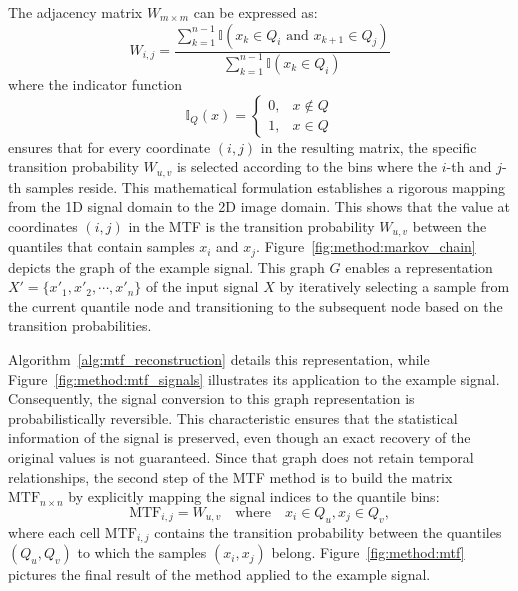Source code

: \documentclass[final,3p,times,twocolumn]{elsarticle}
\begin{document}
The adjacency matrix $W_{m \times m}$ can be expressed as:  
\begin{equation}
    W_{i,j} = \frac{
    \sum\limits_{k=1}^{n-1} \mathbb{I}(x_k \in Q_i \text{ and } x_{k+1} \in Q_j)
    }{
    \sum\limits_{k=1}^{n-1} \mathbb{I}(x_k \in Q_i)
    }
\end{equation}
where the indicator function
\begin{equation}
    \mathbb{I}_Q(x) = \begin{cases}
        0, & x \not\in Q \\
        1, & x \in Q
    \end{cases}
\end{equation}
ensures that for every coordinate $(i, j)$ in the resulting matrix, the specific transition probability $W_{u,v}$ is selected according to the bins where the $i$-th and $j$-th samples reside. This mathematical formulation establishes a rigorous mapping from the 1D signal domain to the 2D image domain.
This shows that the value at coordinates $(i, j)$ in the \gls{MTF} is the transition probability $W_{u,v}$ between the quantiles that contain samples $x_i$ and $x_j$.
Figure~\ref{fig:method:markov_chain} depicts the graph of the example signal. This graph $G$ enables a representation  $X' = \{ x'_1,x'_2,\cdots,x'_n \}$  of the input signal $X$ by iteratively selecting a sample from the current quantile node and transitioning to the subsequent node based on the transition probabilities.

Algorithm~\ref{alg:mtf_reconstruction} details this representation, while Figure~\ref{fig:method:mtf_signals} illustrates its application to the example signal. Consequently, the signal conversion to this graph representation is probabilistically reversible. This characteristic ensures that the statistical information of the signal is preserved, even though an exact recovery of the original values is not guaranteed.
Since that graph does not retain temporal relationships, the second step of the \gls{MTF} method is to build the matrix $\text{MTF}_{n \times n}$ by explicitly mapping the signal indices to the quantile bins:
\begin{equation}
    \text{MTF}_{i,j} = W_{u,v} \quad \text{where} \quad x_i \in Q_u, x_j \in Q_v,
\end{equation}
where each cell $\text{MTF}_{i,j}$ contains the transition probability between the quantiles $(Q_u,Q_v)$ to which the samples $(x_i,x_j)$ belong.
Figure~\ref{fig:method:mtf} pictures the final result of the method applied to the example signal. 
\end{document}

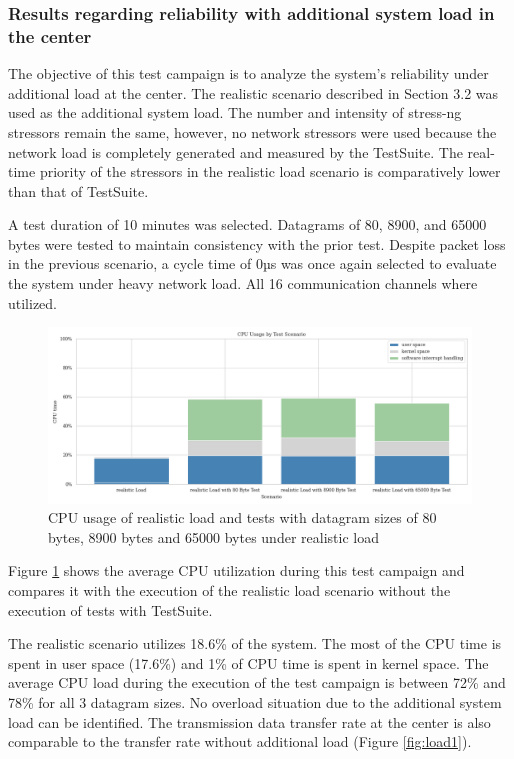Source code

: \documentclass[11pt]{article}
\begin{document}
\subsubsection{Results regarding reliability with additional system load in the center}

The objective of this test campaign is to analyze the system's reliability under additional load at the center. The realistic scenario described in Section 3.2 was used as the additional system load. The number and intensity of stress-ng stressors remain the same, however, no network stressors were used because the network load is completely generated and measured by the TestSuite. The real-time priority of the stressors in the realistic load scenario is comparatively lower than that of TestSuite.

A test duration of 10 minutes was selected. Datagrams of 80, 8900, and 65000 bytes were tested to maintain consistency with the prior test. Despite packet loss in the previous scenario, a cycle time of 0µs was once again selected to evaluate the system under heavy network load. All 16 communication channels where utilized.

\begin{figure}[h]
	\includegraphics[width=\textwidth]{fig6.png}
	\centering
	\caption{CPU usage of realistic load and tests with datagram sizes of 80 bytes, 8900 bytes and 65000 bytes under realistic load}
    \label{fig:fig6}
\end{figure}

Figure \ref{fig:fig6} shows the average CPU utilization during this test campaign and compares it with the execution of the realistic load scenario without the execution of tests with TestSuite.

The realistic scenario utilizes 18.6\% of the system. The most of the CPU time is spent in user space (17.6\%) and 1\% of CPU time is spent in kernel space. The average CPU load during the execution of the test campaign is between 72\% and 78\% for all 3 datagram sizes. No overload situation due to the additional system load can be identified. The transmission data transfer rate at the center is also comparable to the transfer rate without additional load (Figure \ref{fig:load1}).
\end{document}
================
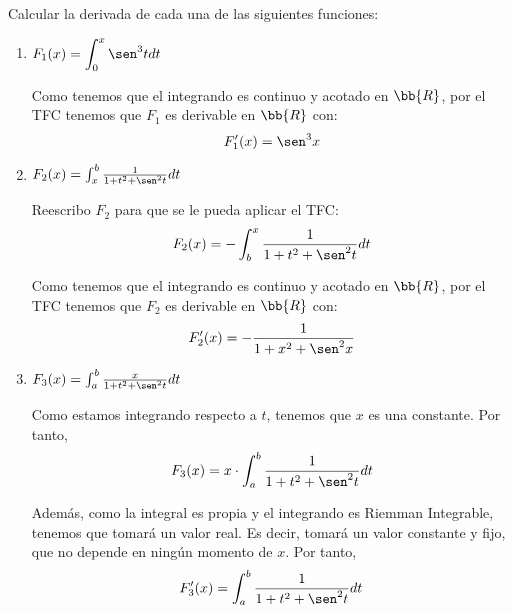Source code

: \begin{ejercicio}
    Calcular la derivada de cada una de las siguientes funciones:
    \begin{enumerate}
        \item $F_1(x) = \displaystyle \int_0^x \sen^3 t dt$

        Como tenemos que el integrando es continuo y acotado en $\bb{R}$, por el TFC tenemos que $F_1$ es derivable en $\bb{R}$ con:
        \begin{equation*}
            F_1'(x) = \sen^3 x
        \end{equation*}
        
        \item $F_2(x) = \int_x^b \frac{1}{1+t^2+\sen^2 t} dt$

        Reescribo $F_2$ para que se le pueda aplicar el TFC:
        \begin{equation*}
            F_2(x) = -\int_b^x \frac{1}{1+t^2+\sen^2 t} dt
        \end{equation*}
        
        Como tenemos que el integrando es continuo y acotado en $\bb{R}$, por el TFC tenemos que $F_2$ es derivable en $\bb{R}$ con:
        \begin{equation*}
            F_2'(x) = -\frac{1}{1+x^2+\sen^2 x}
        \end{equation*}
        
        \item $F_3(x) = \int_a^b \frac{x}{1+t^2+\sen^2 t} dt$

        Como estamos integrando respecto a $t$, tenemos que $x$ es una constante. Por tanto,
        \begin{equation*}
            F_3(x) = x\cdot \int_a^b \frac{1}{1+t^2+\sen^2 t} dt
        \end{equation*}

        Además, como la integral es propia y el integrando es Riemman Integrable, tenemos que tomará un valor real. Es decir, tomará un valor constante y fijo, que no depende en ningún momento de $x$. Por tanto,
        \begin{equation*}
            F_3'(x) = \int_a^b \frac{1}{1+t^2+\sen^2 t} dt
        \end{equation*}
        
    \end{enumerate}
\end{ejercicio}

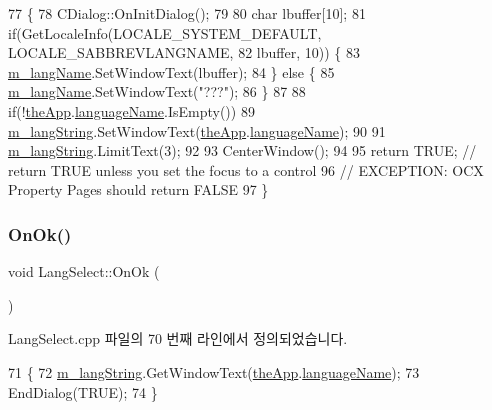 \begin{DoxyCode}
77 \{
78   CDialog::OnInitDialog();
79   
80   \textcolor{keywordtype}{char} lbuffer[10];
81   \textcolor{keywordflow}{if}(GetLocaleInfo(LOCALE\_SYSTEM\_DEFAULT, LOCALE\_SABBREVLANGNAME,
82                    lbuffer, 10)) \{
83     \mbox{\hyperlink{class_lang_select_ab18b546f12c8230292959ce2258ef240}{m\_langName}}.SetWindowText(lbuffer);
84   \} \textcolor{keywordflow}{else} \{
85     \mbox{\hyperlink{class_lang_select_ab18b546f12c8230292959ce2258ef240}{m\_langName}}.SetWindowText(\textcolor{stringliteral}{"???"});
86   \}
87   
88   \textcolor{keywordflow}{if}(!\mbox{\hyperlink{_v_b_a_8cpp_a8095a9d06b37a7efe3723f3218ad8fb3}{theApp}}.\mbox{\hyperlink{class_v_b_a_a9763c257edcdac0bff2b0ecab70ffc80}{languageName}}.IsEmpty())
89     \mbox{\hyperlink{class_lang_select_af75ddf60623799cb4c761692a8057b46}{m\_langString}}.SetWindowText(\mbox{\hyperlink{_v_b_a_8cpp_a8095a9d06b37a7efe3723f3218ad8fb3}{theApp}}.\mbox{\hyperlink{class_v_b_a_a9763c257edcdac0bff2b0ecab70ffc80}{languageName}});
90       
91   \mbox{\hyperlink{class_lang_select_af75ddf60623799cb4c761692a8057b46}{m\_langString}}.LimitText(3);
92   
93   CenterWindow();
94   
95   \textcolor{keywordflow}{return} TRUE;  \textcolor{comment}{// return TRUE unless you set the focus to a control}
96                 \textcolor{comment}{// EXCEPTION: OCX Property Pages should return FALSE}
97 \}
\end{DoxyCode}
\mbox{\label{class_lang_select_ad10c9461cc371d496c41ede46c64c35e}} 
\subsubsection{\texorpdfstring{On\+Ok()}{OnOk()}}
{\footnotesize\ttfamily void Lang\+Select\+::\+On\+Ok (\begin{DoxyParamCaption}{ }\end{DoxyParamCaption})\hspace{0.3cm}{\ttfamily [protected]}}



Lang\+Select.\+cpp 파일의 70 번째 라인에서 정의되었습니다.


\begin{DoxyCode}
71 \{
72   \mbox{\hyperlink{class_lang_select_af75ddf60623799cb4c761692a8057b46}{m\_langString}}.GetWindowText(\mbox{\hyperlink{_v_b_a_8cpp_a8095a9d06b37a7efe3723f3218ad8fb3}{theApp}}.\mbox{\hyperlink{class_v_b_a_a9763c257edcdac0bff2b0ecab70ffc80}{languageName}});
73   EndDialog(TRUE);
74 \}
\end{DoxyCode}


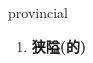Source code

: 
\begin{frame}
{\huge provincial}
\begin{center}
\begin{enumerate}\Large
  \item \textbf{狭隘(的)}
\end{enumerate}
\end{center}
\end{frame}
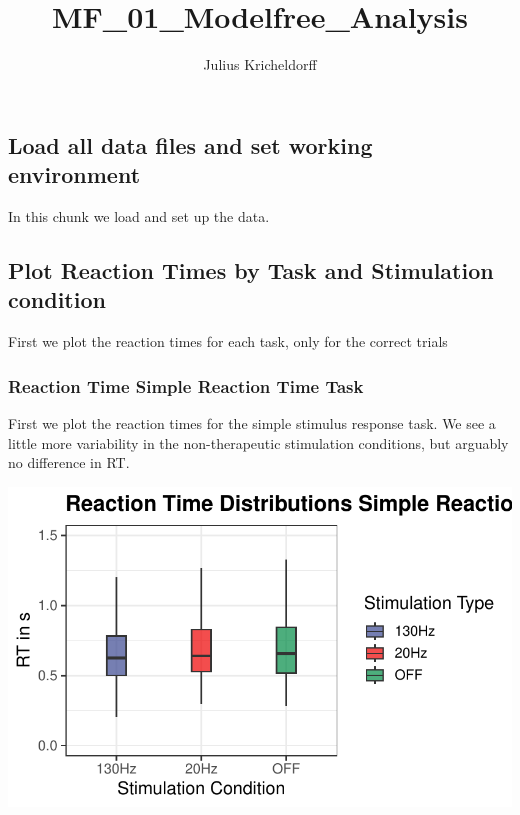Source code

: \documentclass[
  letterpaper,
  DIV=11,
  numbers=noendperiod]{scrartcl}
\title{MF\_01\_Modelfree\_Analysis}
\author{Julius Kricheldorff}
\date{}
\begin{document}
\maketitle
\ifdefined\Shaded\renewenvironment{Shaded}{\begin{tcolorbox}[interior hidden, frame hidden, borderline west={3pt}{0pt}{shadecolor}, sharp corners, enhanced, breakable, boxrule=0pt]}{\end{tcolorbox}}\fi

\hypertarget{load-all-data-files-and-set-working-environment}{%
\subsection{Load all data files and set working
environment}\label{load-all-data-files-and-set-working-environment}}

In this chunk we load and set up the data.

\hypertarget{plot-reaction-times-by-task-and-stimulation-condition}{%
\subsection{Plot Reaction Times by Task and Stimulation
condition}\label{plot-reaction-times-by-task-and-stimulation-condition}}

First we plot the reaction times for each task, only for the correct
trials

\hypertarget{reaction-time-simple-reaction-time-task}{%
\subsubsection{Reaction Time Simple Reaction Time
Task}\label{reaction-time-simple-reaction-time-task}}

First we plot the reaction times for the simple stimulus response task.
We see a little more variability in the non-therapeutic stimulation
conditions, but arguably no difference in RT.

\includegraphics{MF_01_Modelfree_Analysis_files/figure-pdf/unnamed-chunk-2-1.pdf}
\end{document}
================
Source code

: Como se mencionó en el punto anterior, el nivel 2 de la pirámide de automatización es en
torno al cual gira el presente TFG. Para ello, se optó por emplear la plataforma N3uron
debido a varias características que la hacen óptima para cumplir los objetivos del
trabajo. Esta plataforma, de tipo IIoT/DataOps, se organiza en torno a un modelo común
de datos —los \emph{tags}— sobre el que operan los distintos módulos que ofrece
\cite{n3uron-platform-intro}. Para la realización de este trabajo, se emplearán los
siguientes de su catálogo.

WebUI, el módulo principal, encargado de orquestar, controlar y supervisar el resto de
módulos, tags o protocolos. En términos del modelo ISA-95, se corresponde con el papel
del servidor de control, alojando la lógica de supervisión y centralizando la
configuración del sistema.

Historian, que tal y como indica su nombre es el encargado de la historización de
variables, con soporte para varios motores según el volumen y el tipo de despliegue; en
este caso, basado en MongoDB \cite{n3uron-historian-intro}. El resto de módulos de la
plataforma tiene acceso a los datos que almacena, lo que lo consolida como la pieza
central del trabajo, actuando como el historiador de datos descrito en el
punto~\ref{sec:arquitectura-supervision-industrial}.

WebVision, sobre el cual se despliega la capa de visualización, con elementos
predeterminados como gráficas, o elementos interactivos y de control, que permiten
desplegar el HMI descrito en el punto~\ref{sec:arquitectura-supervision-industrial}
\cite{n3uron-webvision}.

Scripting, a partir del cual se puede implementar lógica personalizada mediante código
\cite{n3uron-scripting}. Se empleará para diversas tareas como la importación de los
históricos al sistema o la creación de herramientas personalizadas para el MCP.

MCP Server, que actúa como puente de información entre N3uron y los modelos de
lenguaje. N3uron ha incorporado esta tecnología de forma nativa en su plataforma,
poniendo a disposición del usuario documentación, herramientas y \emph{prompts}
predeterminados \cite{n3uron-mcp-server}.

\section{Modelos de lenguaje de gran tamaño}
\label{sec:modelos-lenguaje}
================
◆ WHAT YOU SHOULD DO: Look over the listing above. Pick out and copy every line that includes "quantiles".

◆ RESPONSE BELOW:
This shows that the value at coordinates $(i, j)$ in the \gls{MTF} is the transition probability $W_{u,v}$ between the quantiles that contain samples $x_i$ and $x_j$.
where each cell $\text{MTF}_{i,j}$ contains the transition probability between the quantiles $(Q_u,Q_v)$ to which the samples $(x_i,x_j)$ belong.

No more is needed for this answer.